Redmond-based Microsoft says the products, which will be sold directly to businesses, are meant to complement other security safeguards that companies have on their premises.

3/30/2006 6:58:42 AM (Pacific Daylight Time, UTC-07:00)  #    Disclaimer  |  Comments [0]  | 
 Wednesday, March 29, 2006

On Tuesday, an unlikely coalition of more than 50 groups, representing some 15 million people, launched a campaign to fight AOL's new pay-to-send email scheme.

In addition to Free Press and Electronic Frontier Foundation, coalition members include Craigslist founder Craig Newmark, MoveOn.org, Gun Owners of America, the Association of Cancer Online Resources, the Humane Society, the AFL-CIO, RightMarch and others.

Cumulatively, these groups count more than 3 million AOL subscribers as members, or in excess of 15 percent of AOL's customer base.

While the organizations occupy almost every corner of the political landscape, we're united in opposition to AOL's plan to make large group e-mailers pay to bypass the email company's Swiss cheese spam filters and get guaranteed delivery to the inboxes of AOL customers.

AOL's Spam on Spam

AOL's pay-to-send plan is the latest media snake-oil scheme, designed to give users the impression of improved service while serving no one but the company’s bottom line.

In fact, the AOL pay-to-send plan could make spam worse.
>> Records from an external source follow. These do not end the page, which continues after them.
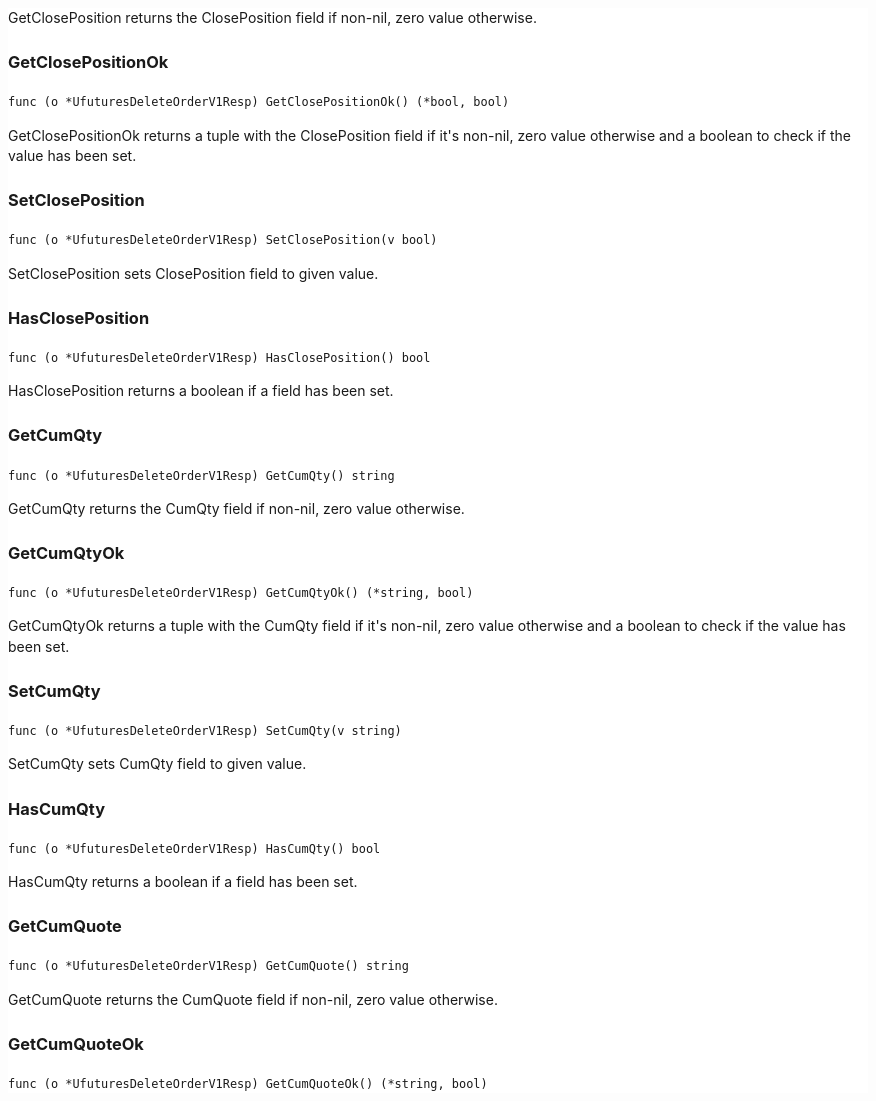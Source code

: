 GetClosePosition returns the ClosePosition field if non-nil, zero value otherwise.

### GetClosePositionOk

`func (o *UfuturesDeleteOrderV1Resp) GetClosePositionOk() (*bool, bool)`

GetClosePositionOk returns a tuple with the ClosePosition field if it's non-nil, zero value otherwise
and a boolean to check if the value has been set.

### SetClosePosition

`func (o *UfuturesDeleteOrderV1Resp) SetClosePosition(v bool)`

SetClosePosition sets ClosePosition field to given value.

### HasClosePosition

`func (o *UfuturesDeleteOrderV1Resp) HasClosePosition() bool`

HasClosePosition returns a boolean if a field has been set.

### GetCumQty

`func (o *UfuturesDeleteOrderV1Resp) GetCumQty() string`

GetCumQty returns the CumQty field if non-nil, zero value otherwise.

### GetCumQtyOk

`func (o *UfuturesDeleteOrderV1Resp) GetCumQtyOk() (*string, bool)`

GetCumQtyOk returns a tuple with the CumQty field if it's non-nil, zero value otherwise
and a boolean to check if the value has been set.

### SetCumQty

`func (o *UfuturesDeleteOrderV1Resp) SetCumQty(v string)`

SetCumQty sets CumQty field to given value.

### HasCumQty

`func (o *UfuturesDeleteOrderV1Resp) HasCumQty() bool`

HasCumQty returns a boolean if a field has been set.

### GetCumQuote

`func (o *UfuturesDeleteOrderV1Resp) GetCumQuote() string`

GetCumQuote returns the CumQuote field if non-nil, zero value otherwise.

### GetCumQuoteOk

`func (o *UfuturesDeleteOrderV1Resp) GetCumQuoteOk() (*string, bool)`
As AOL turns its attention to revenue generating email it has a cash inducement to let its free-to-send service grow increasingly unreliable.

AOL spokesman Nicholas Graham presents his company's new regime as a boon to end-users, stating -- misleadingly -- that a certification system will protect user inboxes from spam. This isn't true. AOL subscribers will receive certified email in addition to the regular traffic that clutters most inboxes.

"We continue to provide exceptional service to all email senders who conform to our antispam guidelines," Graham writes in a rebuttal to our campaign. "In fact, CertifiedEmail serves as a valuable, new standard and threshold for the delivery of legitimate email that will serve as a guidepost for other email senders to follow and adhere to."

Nice try, Nicholas. AOL hasn't solved the spam problem at all; they've merely created a second tier for delivery, one favoring those who can afford to pay AOL's express rate. The other tier -- which has been increasingly compromised by AOL's inability to distinguish honest email from spam -- will remain in place. It may get worse, even, as AOL tries to "incentivise" more users to move from the free lane to their toll road.